A memory address can come from either the PC or from the ALU. Also, for a read the data needs to be held in the memory data register for a later register write.

Control Signals

MemRead
Asserted for load instructions, tells memory to do a read.
MemWrite
Asserted for store instructions, tells memory to do a write.
IorD
1 to use the contents of the ALUOut register (load or store address) as the memory address.

Some instructions, such as branches, jumps, and stores, do not write to a register. For the instructions that do write to a register, the destination register can be one of the following.

The register specified by the rd field (R-type instructions)
The register specified by the rt field (I-type instructions)
$ra (jal instruction)

The value to be written to the register can come from the following places.
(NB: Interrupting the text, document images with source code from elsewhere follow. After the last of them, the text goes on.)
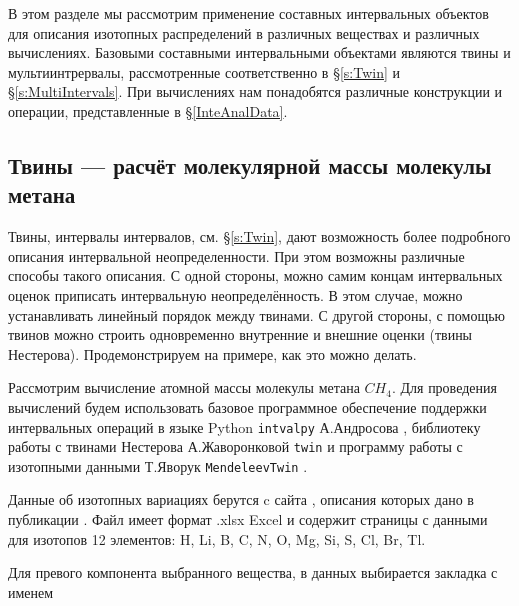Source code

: \documentclass[a5paper,openany]{book}
\begin{document}
В этом разделе мы рассмотрим применение составных интервальных объектов для описания изотопных распределений в различных веществах и различных вычислениях.
Базовыми составными интервальными объектами являются твины и мультиинтрервалы, рассмотренные соответственно в \S\ref{s:Twin} и \S\ref{s:MultiIntervals}.
При вычислениях нам понадобятся различные конструкции и операции, представленные  в \S\ref{InteAnalData}.

\subsection{Твины --- расчёт молекулярной массы молекулы метана}

Твины, интервалы интервалов, см. \S\ref{s:Twin}, дают возможность более подробного описания интервальной неопределенности. При этом возможны различные способы такого описания.
С одной стороны, можно самим концам интервальных оценок приписать интервальную неопределённость. В этом  случае, можно устанавливать линейный порядок между твинами. 
С другой стороны, с помощью твинов можно строить одновременно внутренние и внешние оценки (твины Нестерова). Продемонстрируем на примере, как это можно делать.

Рассмотрим вычисление атомной массы молекулы метана $CH_4$. Для проведения вычислений будем использовать базовое программное обеспечение поддержки интервальных операций в языке Python  {\tt intvalpy} А.Андросова \cite{intvalpy},
библиотеку работы с твинами Нестерова А.Жаворонковой {\tt twin} \cite{PythonTwin} и
программу работы с изотопными данными Т.Яворук {\tt MendeleevTwin} \cite{MendeleevTwin}.

Данные об изотопных вариациях берутся c сайта \cite{IsotopeData2018}, описания которых дано в публикации \cite{IUPACTables}.
Файл имеет формат .xlsx Excel и содержит страницы с данными для изотопов 12  элементов:
H, Li, B, C, N, O, Mg, Si, S, Cl, Br, Tl.

Для превого компонента выбранного вещества, в данных выбирается закладка с именем 
\end{document}
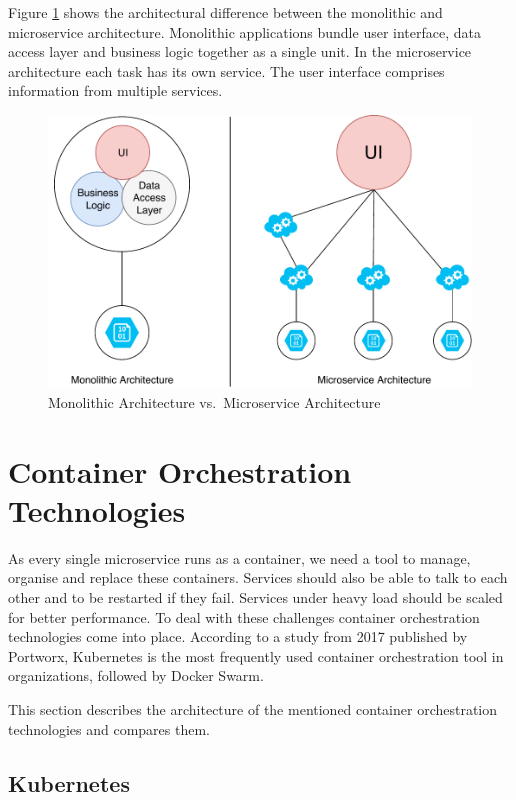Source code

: Figure \ref{monolithic_vs_microservice} shows the architectural
difference between the monolithic and microservice architecture.
Monolithic applications bundle user interface, data access layer and
business logic together as a single unit. In the microservice
architecture each task has its own service. The user interface comprises
information from multiple services.

\begin{figure}
\centering
\includegraphics[width=15.00000cm]{images/monolithic_vs_microservice}
\caption{Monolithic Architecture vs.~Microservice Architecture
\label{monolithic_vs_microservice}}
\end{figure}

\section{Container Orchestration
Technologies}\label{container-orchestration-technologies}

As every single microservice runs as a container, we need a tool to
manage, organise and replace these containers. Services should also be
able to talk to each other and to be restarted if they fail. Services
under heavy load should be scaled for better performance. To deal with
these challenges container orchestration technologies come into place.
According to a study from 2017 published by Portworx, Kubernetes is the
most frequently used container orchestration tool in organizations,
followed by Docker Swarm. \cite{portworx-2017}

This section describes the architecture of the mentioned container
orchestration technologies and compares them.

\subsection{Kubernetes}\label{kubernetes}

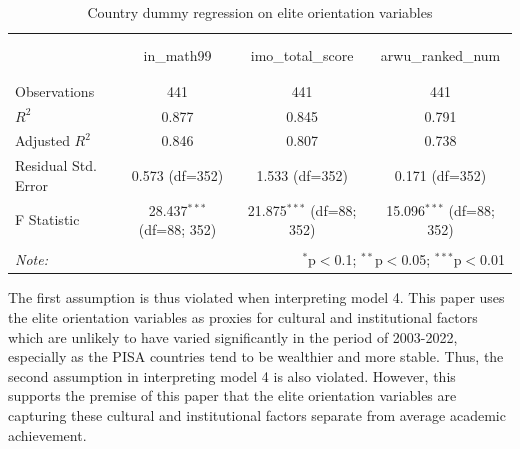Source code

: \documentclass[11pt]{article}
\begin{document}
\begin{table}[!htbp] \centering
    \caption{Country dummy regression on elite orientation variables}
    \label{table:dummyreg}
    \resizebox{\linewidth}{!} {
    \begin{tabular}{@{\extracolsep{5pt}}lccc}
    \\[-1.8ex]\hline
    \hline \\[-1.8ex]
    \\[-1.8ex] & \multicolumn{1}{c}{in\_math99} & \multicolumn{1}{c}{imo\_total\_score} & \multicolumn{1}{c}{arwu\_ranked\_num}  \\
    \hline \\[-1.8ex]
    \hline \\[-1.8ex]
     Observations & 441 & 441 & 441 \\
     $R^2$ & 0.877 & 0.845 & 0.791 \\
     Adjusted $R^2$ & 0.846 & 0.807 & 0.738 \\
     Residual Std. Error & 0.573 (df=352) & 1.533 (df=352) & 0.171 (df=352) \\
     F Statistic & 28.437$^{***}$ (df=88; 352) & 21.875$^{***}$ (df=88; 352) & 15.096$^{***}$ (df=88; 352) \\
    \hline
    \hline \\[-1.8ex]
    \textit{Note:} & \multicolumn{3}{r}{$^{*}$p$<$0.1; $^{**}$p$<$0.05; $^{***}$p$<$0.01} \\
    \end{tabular}
    }
\end{table}
The first assumption is thus violated when interpreting model 4. This paper uses the elite orientation variables as proxies for cultural and institutional factors which are unlikely to have varied significantly in the period of 2003-2022, especially as the PISA countries tend to be wealthier and more stable. Thus, the second assumption in interpreting model 4 is also violated. However, this supports the premise of this paper that the elite orientation variables are capturing these cultural and institutional factors separate from average academic achievement.
\end{document}
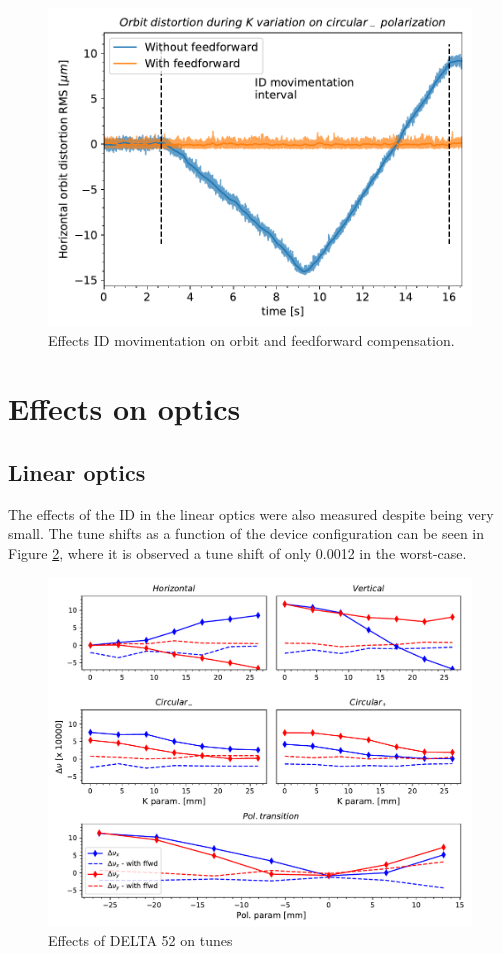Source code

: \documentclass[a4paper,
               keeplastbox,   %
               ]{jacow}
\begin{document}
\begin{figure}[!h]
    \centering
   \includegraphics[width=0.8\columnwidth]{THPS18_f4.pdf}
   \caption{Effects ID movimentation on orbit and feedforward compensation.}
   \label{fig:orbit_fast}
\end{figure}

\section{Effects on optics}
\subsection{Linear optics}

The effects of the ID in the linear optics were also measured despite being very small. The tune shifts as a function of the device configuration can be seen in Figure \ref{fig:tunes}, where it is observed a tune shift of only 0.0012 in the worst-case.

\begin{figure}[!h]
    \centering
   \includegraphics[width=\columnwidth]{THPS18_f3.pdf}
   \caption{Effects of DELTA 52 on tunes}
   \label{fig:tunes}
\end{figure}
\end{document}
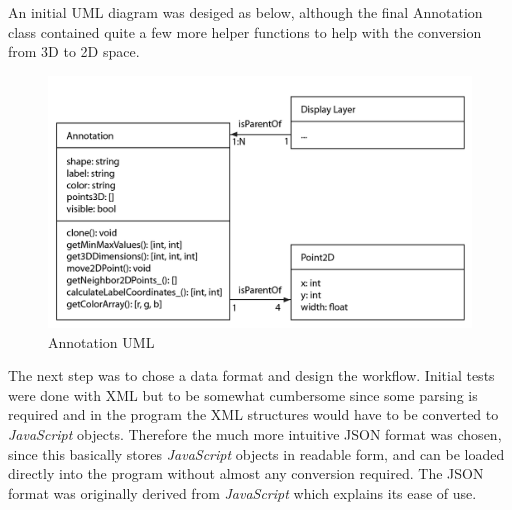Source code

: \documentclass[a4paper,11pt,twoside]{article}
\begin{document}
An initial UML diagram was desiged as below, although the final Annotation class contained quite a few more helper functions to help with the conversion from 3D to 2D space.

\begin{figure}[ht!]
\centering
\includegraphics[width=140mm]{graphics/annoUML_01.png}
\caption{Annotation UML}
\label{fig:UIdesign1}
\end{figure}





The next step was to chose a data format and design the workflow. Initial tests were done with XML but to be somewhat cumbersome since some parsing is required and in the program the XML structures would have to be converted to \textit{JavaScript} objects. Therefore the much more intuitive JSON format was chosen, since this basically stores \textit{JavaScript} objects in readable form, and can be loaded directly into the program without almost any conversion required. The JSON format was originally derived from \textit{JavaScript} which explains its ease of use.
\end{document}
The ALU (most instructions)
Memory (load instructions)
The incremented PC (jal and jalr instructions)

Multicycle Changes

None.

Control Signals

RegWrite
Asserted if a result is written to a register.
RegDst
Selects the destination register as either rd for R-type instructions or rt for I-type instructions.
MemtoReg
Selects the source for register write as either ALUOut or memory.

The instruction fetch state performs the instruction fetch activity and part of the PC update activity (PC increment).

Control Signals

For instruction fetch:

MemRead
Asserted to read the instruction from memory.
IorD
0 to use the program counter as the memory address.
IRWrite
Asserted to capture the instruction in the instruction register.

For PC increment:

ALUSrcA
0 to select the program counter as the first ALU input.
ALUSrcB
01 to select the the constant 4 as the second ALU input.
ALUOp
00 to do an add operation with the ALU.
PCWrite
Asserted to capture an updated program counter value.
PCSource
00 to select the source for a program counter write from the ALU result.

The instruction decode/register fetch state performs the following activities.

instruction decode
register fetch (but not source operand selection)
branch target computation for PC update

The first two items are automatic, requiring no control signals. All of the control signals are involved in branch target computation.

Control Signals

For branch target computation:

ALUSrcA
0 to select the program counter as the first ALU input.
ALUSrcB
11 to select the sign extended left shifted immediate field as the second ALU input.
ALUOp
00 to do an add operation with the ALU.

At the end of the cycle, the branch target address will be automatically moved into the ALUOut register.

The branch completion state performs the ALU operation activity for branch instructions: a subtraction in order to compare the two source operands. Depending on the result of the comparison, the PC may be updated to the branch target address which was computed in the instruction decode/register fetch state.

Control Signals

For comparing the two source operands:

ALUSrcA
1 to select the register indicated by rs as the first ALU input.
ALUSrcB
00 to select the register indicated by rt as the second ALU input.
ALUOp
01 to do a subtract operation with the ALU.

For taking the branch conditionally:

PCWriteCond
1 to write the branch target address to the PC if the ALU zero output is 1.
PCSource
01 to select the contents of ALUOut as the source value for the write.

The following diagram shows how multicycle control circuitry is implemented as a finite state machine. The "next state logic" and "control logic" blocks are combinational logic.

Generally, finite state control can be implemented as either a Moore machine or a Mealy machine.

In a Moore machine, the control signals depend only on the control state. A Moore machine does not use the dashed connection in the figure.

In a Mealy machine, the control signals depend on both the control state and the opcode. A Mealy machine does use the dashed connection in the figure.

The state diagrams for the MIPS multicycle implementation do not include any direct dependence of control signals on the opcode. Thus they are intended for use with a Moore machine. With a Mealy machine, it is possible to bring up some control signals one cycle earlier. This fact could be used to improve the performance of the processor.